What needs to be done: Would you please repeat the material exactly, from the first line to the last?

::::

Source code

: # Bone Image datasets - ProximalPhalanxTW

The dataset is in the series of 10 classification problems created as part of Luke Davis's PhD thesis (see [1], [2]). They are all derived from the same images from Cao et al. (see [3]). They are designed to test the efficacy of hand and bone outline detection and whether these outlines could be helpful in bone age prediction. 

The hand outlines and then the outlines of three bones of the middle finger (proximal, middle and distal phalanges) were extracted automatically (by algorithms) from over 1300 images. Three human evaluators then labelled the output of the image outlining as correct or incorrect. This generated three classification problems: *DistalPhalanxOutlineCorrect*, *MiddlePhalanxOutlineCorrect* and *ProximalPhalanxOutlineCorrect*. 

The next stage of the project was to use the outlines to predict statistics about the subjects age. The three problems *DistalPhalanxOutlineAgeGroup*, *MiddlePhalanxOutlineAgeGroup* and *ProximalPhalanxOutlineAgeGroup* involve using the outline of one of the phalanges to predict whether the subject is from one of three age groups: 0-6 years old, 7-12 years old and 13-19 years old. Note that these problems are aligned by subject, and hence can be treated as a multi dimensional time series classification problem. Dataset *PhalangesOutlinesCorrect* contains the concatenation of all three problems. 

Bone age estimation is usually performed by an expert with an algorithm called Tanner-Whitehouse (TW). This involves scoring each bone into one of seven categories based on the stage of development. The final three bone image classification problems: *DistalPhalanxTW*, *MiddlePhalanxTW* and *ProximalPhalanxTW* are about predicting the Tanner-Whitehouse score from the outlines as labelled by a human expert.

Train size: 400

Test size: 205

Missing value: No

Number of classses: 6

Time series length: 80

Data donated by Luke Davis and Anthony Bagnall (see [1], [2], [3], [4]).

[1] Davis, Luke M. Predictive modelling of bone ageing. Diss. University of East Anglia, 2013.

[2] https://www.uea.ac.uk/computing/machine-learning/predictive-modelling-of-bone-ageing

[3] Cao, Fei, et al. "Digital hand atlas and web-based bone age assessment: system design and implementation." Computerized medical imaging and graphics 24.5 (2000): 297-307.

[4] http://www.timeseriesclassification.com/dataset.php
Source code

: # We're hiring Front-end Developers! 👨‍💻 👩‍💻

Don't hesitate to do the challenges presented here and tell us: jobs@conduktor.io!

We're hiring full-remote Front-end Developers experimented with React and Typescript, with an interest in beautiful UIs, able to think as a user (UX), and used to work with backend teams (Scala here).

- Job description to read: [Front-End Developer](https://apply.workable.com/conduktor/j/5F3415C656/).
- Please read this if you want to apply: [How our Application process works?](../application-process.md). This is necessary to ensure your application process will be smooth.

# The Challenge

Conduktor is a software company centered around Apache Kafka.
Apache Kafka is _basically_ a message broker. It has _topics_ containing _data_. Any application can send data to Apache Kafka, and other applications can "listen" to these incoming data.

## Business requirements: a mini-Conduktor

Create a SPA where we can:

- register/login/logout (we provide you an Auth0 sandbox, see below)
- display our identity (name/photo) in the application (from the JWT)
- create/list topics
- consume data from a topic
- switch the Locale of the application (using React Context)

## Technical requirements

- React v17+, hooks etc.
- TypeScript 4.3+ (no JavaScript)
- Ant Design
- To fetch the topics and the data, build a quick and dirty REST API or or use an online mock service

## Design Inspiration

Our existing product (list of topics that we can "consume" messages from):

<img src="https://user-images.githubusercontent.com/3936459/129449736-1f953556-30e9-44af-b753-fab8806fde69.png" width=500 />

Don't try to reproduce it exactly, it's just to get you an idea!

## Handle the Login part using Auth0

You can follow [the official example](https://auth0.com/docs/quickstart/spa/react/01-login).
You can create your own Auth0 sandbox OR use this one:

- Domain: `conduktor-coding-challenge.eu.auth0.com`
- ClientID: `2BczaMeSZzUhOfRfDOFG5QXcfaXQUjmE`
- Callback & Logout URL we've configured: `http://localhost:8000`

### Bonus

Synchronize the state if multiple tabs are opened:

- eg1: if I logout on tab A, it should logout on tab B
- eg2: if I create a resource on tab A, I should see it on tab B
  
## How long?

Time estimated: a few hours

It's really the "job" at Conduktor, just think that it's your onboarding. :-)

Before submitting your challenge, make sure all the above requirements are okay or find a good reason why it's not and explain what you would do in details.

::::

Result of the exercise:
Source code

: # Bone Image datasets - ProximalPhalanxTW

The dataset is in the series of 10 classification problems created as part of Luke Davis's PhD thesis (see [1], [2]). They are all derived from the same images from Cao et al. (see [3]). They are designed to test the efficacy of hand and bone outline detection and whether these outlines could be helpful in bone age prediction. 

The hand outlines and then the outlines of three bones of the middle finger (proximal, middle and distal phalanges) were extracted automatically (by algorithms) from over 1300 images. Three human evaluators then labelled the output of the image outlining as correct or incorrect. This generated three classification problems: *DistalPhalanxOutlineCorrect*, *MiddlePhalanxOutlineCorrect* and *ProximalPhalanxOutlineCorrect*. 

The next stage of the project was to use the outlines to predict statistics about the subjects age. The three problems *DistalPhalanxOutlineAgeGroup*, *MiddlePhalanxOutlineAgeGroup* and *ProximalPhalanxOutlineAgeGroup* involve using the outline of one of the phalanges to predict whether the subject is from one of three age groups: 0-6 years old, 7-12 years old and 13-19 years old. Note that these problems are aligned by subject, and hence can be treated as a multi dimensional time series classification problem. Dataset *PhalangesOutlinesCorrect* contains the concatenation of all three problems. 

Bone age estimation is usually performed by an expert with an algorithm called Tanner-Whitehouse (TW). This involves scoring each bone into one of seven categories based on the stage of development. The final three bone image classification problems: *DistalPhalanxTW*, *MiddlePhalanxTW* and *ProximalPhalanxTW* are about predicting the Tanner-Whitehouse score from the outlines as labelled by a human expert.

Train size: 400

Test size: 205

Missing value: No

Number of classses: 6

Time series length: 80

Data donated by Luke Davis and Anthony Bagnall (see [1], [2], [3], [4]).

[1] Davis, Luke M. Predictive modelling of bone ageing. Diss. University of East Anglia, 2013.

[2] https://www.uea.ac.uk/computing/machine-learning/predictive-modelling-of-bone-ageing

[3] Cao, Fei, et al. "Digital hand atlas and web-based bone age assessment: system design and implementation." Computerized medical imaging and graphics 24.5 (2000): 297-307.

[4] http://www.timeseriesclassification.com/dataset.php
Source code

: # We're hiring Front-end Developers! 👨‍💻 👩‍💻

Don't hesitate to do the challenges presented here and tell us: jobs@conduktor.io!

We're hiring full-remote Front-end Developers experimented with React and Typescript, with an interest in beautiful UIs, able to think as a user (UX), and used to work with backend teams (Scala here).

- Job description to read: [Front-End Developer](https://apply.workable.com/conduktor/j/5F3415C656/).
- Please read this if you want to apply: [How our Application process works?](../application-process.md). This is necessary to ensure your application process will be smooth.

# The Challenge

Conduktor is a software company centered around Apache Kafka.
Apache Kafka is _basically_ a message broker. It has _topics_ containing _data_. Any application can send data to Apache Kafka, and other applications can "listen" to these incoming data.

## Business requirements: a mini-Conduktor

Create a SPA where we can:

- register/login/logout (we provide you an Auth0 sandbox, see below)
- display our identity (name/photo) in the application (from the JWT)
- create/list topics
- consume data from a topic
- switch the Locale of the application (using React Context)

## Technical requirements

- React v17+, hooks etc.
- TypeScript 4.3+ (no JavaScript)
- Ant Design
- To fetch the topics and the data, build a quick and dirty REST API or or use an online mock service

## Design Inspiration

Our existing product (list of topics that we can "consume" messages from):

<img src="https://user-images.githubusercontent.com/3936459/129449736-1f953556-30e9-44af-b753-fab8806fde69.png" width=500 />

Don't try to reproduce it exactly, it's just to get you an idea!

## Handle the Login part using Auth0

You can follow [the official example](https://auth0.com/docs/quickstart/spa/react/01-login).
You can create your own Auth0 sandbox OR use this one:

- Domain: `conduktor-coding-challenge.eu.auth0.com`
- ClientID: `2BczaMeSZzUhOfRfDOFG5QXcfaXQUjmE`
- Callback & Logout URL we've configured: `http://localhost:8000`

### Bonus

Synchronize the state if multiple tabs are opened:

- eg1: if I logout on tab A, it should logout on tab B
- eg2: if I create a resource on tab A, I should see it on tab B
  
## How long?

Time estimated: a few hours

It's really the "job" at Conduktor, just think that it's your onboarding. :-)

Before submitting your challenge, make sure all the above requirements are okay or find a good reason why it's not and explain what you would do in details.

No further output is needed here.